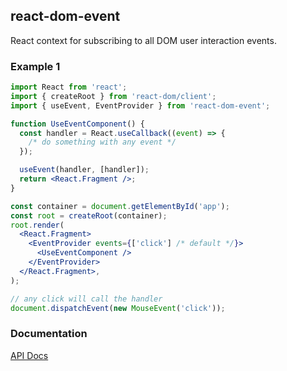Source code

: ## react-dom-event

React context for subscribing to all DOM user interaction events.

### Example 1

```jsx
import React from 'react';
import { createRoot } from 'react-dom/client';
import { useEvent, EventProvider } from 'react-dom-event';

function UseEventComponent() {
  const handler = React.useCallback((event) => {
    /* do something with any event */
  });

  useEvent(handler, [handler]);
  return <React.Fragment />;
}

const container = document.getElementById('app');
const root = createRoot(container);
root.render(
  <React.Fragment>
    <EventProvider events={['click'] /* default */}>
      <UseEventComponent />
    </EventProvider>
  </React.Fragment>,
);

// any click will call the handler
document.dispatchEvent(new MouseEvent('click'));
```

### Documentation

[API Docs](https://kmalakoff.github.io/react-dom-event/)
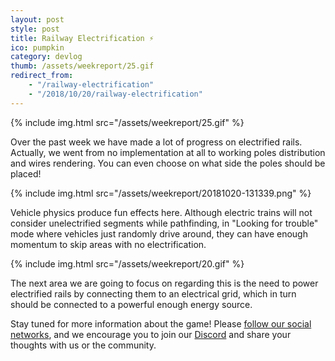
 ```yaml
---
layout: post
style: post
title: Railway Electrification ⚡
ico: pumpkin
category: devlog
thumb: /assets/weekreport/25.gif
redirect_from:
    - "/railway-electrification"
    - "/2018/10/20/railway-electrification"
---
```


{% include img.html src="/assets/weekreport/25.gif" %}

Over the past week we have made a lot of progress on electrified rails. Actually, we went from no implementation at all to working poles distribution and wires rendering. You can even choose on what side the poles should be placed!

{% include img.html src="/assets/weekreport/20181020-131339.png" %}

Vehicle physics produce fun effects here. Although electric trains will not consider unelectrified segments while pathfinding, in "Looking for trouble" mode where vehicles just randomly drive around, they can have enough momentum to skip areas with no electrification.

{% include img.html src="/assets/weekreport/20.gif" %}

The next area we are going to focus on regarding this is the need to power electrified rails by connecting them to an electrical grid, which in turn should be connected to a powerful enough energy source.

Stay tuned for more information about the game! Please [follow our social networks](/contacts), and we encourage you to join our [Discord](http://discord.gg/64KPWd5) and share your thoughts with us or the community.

* YOUR TASK *
Excluding images, return all of the records above word for word.

* RESULT OF THE EXERCISE *
Source code

: ## react-dom-event

React context for subscribing to all DOM user interaction events.

### Example 1

```jsx
import React from 'react';
import { createRoot } from 'react-dom/client';
import { useEvent, EventProvider } from 'react-dom-event';

function UseEventComponent() {
  const handler = React.useCallback((event) => {
    /* do something with any event */
  });

  useEvent(handler, [handler]);
  return <React.Fragment />;
}

const container = document.getElementById('app');
const root = createRoot(container);
root.render(
  <React.Fragment>
    <EventProvider events={['click'] /* default */}>
      <UseEventComponent />
    </EventProvider>
  </React.Fragment>,
);

// any click will call the handler
document.dispatchEvent(new MouseEvent('click'));
```

### Documentation

[API Docs](https://kmalakoff.github.io/react-dom-event/)
 ```yaml
---
layout: post
style: post
title: Railway Electrification ⚡
ico: pumpkin
category: devlog
thumb: /assets/weekreport/25.gif
redirect_from:
    - "/railway-electrification"
    - "/2018/10/20/railway-electrification"
---
```


{% include img.html src="/assets/weekreport/25.gif" %}

Over the past week we have made a lot of progress on electrified rails. Actually, we went from no implementation at all to working poles distribution and wires rendering. You can even choose on what side the poles should be placed!

{% include img.html src="/assets/weekreport/20181020-131339.png" %}

Vehicle physics produce fun effects here. Although electric trains will not consider unelectrified segments while pathfinding, in "Looking for trouble" mode where vehicles just randomly drive around, they can have enough momentum to skip areas with no electrification.

{% include img.html src="/assets/weekreport/20.gif" %}

The next area we are going to focus on regarding this is the need to power electrified rails by connecting them to an electrical grid, which in turn should be connected to a powerful enough energy source.

Stay tuned for more information about the game! Please [follow our social networks](/contacts), and we encourage you to join our [Discord](http://discord.gg/64KPWd5) and share your thoughts with us or the community.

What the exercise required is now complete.